The Australian Defence Force has backed its response to the Queensland and NSW floods following criticisms of members filming the cleanup efforts as part of their official duties.

Vision surfaced on social media early in the flood response of army officials filming their colleagues emptying a trailer while a man drives past and claims the activity is “unbelievable” and implies the resources were needed elsewhere. 

But the Defence Department says describing the work “as a photo opportunity misrepresents the values of all those who serve”. 

“ADF personnel deployed to the flood-affected areas of New South Wales and Queensland are focused on the important task of helping local communities,” a spokesperson told The Mandarin

“Defence is aware of a small number of social media posts misrepresenting the hard work of Australian Defence Force personnel who are supporting the Queensland and NSW flood response and clean up.” 

The ADF deploys imagery specialists on Defence operations and activities domestically and internationally to record its work in communities it supports. 

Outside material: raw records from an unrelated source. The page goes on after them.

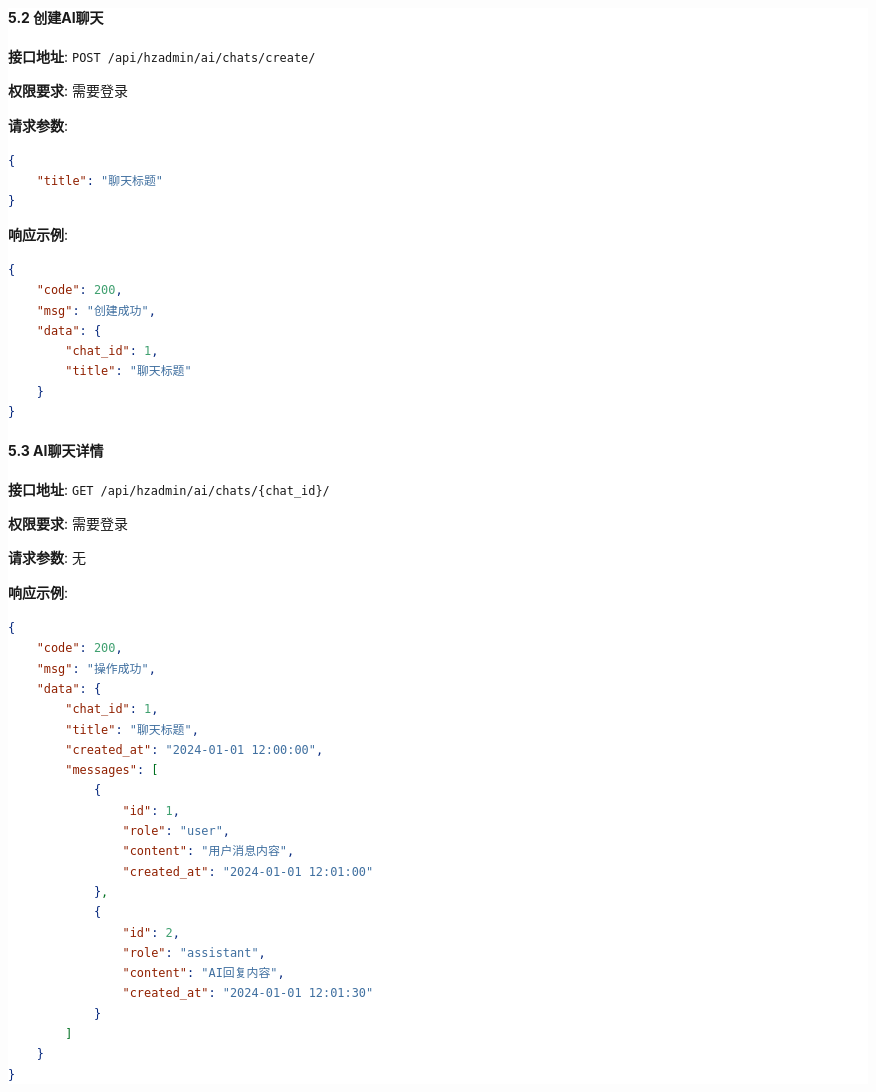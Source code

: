 #### 5.2 创建AI聊天

**接口地址**: `POST /api/hzadmin/ai/chats/create/`

**权限要求**: 需要登录

**请求参数**:
```json
{
    "title": "聊天标题"
}
```

**响应示例**:
```json
{
    "code": 200,
    "msg": "创建成功",
    "data": {
        "chat_id": 1,
        "title": "聊天标题"
    }
}
```

#### 5.3 AI聊天详情

**接口地址**: `GET /api/hzadmin/ai/chats/{chat_id}/`

**权限要求**: 需要登录

**请求参数**: 无

**响应示例**:
```json
{
    "code": 200,
    "msg": "操作成功",
    "data": {
        "chat_id": 1,
        "title": "聊天标题",
        "created_at": "2024-01-01 12:00:00",
        "messages": [
            {
                "id": 1,
                "role": "user",
                "content": "用户消息内容",
                "created_at": "2024-01-01 12:01:00"
            },
            {
                "id": 2,
                "role": "assistant",
                "content": "AI回复内容",
                "created_at": "2024-01-01 12:01:30"
            }
        ]
    }
}
```
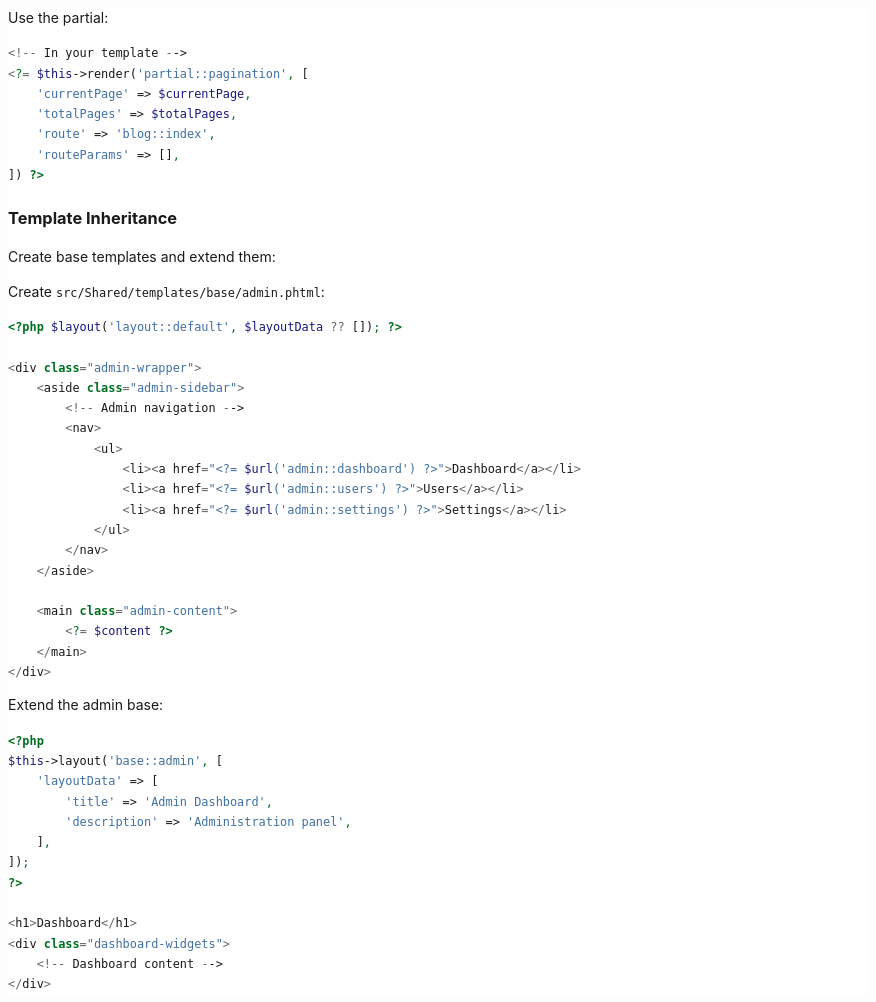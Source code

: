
 ```php
```

Use the partial:

```php
<!-- In your template -->
<?= $this->render('partial::pagination', [
    'currentPage' => $currentPage,
    'totalPages' => $totalPages,
    'route' => 'blog::index',
    'routeParams' => [],
]) ?>
```

### Template Inheritance

Create base templates and extend them:

Create `src/Shared/templates/base/admin.phtml`:

```php
<?php $layout('layout::default', $layoutData ?? []); ?>

<div class="admin-wrapper">
    <aside class="admin-sidebar">
        <!-- Admin navigation -->
        <nav>
            <ul>
                <li><a href="<?= $url('admin::dashboard') ?>">Dashboard</a></li>
                <li><a href="<?= $url('admin::users') ?>">Users</a></li>
                <li><a href="<?= $url('admin::settings') ?>">Settings</a></li>
            </ul>
        </nav>
    </aside>

    <main class="admin-content">
        <?= $content ?>
    </main>
</div>
```

Extend the admin base:

```php
<?php
$this->layout('base::admin', [
    'layoutData' => [
        'title' => 'Admin Dashboard',
        'description' => 'Administration panel',
    ],
]);
?>

<h1>Dashboard</h1>
<div class="dashboard-widgets">
    <!-- Dashboard content -->
</div>
```

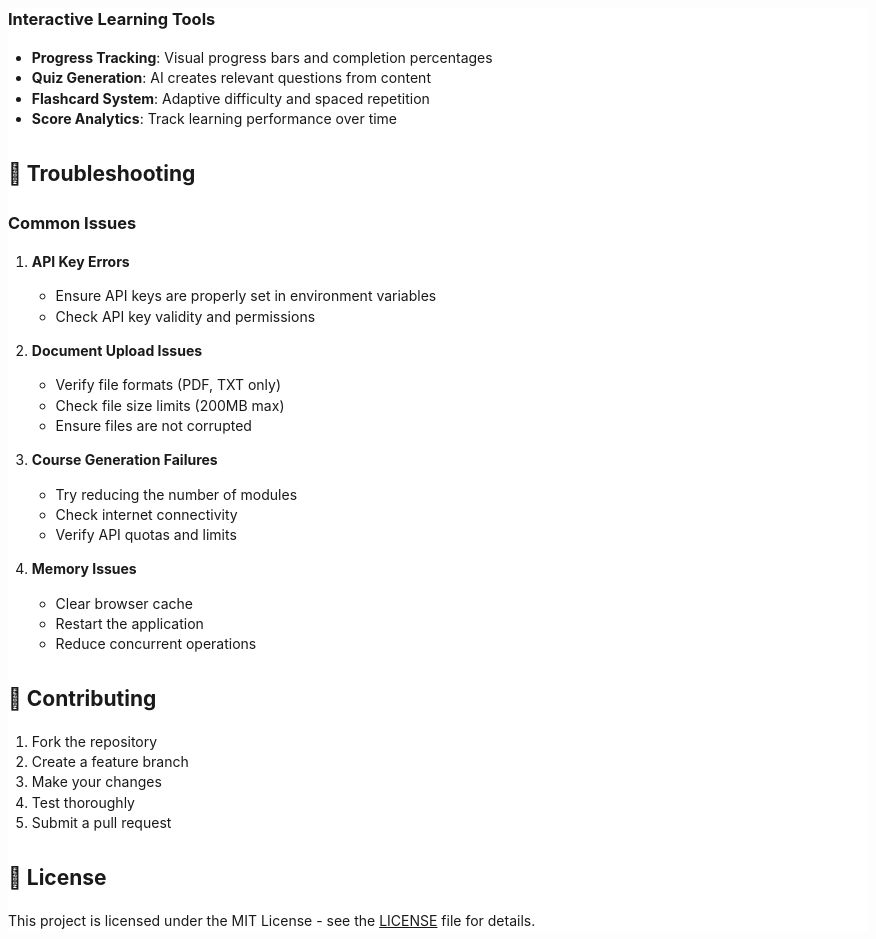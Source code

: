 ### Interactive Learning Tools
- **Progress Tracking**: Visual progress bars and completion percentages
- **Quiz Generation**: AI creates relevant questions from content
- **Flashcard System**: Adaptive difficulty and spaced repetition
- **Score Analytics**: Track learning performance over time

## 🐛 Troubleshooting

### Common Issues

1. **API Key Errors**
   - Ensure API keys are properly set in environment variables
   - Check API key validity and permissions

2. **Document Upload Issues**
   - Verify file formats (PDF, TXT only)
   - Check file size limits (200MB max)
   - Ensure files are not corrupted

3. **Course Generation Failures**
   - Try reducing the number of modules
   - Check internet connectivity
   - Verify API quotas and limits

4. **Memory Issues**
   - Clear browser cache
   - Restart the application
   - Reduce concurrent operations

## 🤝 Contributing

1. Fork the repository
2. Create a feature branch
3. Make your changes
4. Test thoroughly
5. Submit a pull request

## 📄 License

This project is licensed under the MIT License - see the [LICENSE](LICENSE) file for details.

“This allows Australians to keep informed of our activities in support of state and federal governments,” Defence’s spokesperson said. 

Prime minister Scott Morrison defended the role of the ADF at a press conference in Lismore on Wednesday, saying it was  “unrealistic” to expect full resources to be deployed immediately. 

“I know there’s been some criticism both levelled at the federal government and state government, but don’t blame the ADF, OK? We won’t cop that, the ADF are doing an amazing job,” he said. 

“We don’t have those resources, which have ADF just waiting around the corner. I mean, we were assembling those resources, we were pre-positioning those people. In fact, there were ADF saving people with helicopters. winching them off routes on Monday.” 

The personnel have been assisting with the cleanup, delivering food supplies to isolated communities, clearing roads, supporting evacuation centres, assisting in the restoration of critical communications infrastructure and rescuing people stranded. They have been working in the field since February 25. 

Major general David Thomae, who is heading a task force responding to the floods, apologised to people who did not feel they had received support fast enough earlier this week. 

“I empathise completely with their plight. The scale of devastation is extraordinary in northern New South Wales. It is something that is very sobering for all of us to look at,” Thomae said. 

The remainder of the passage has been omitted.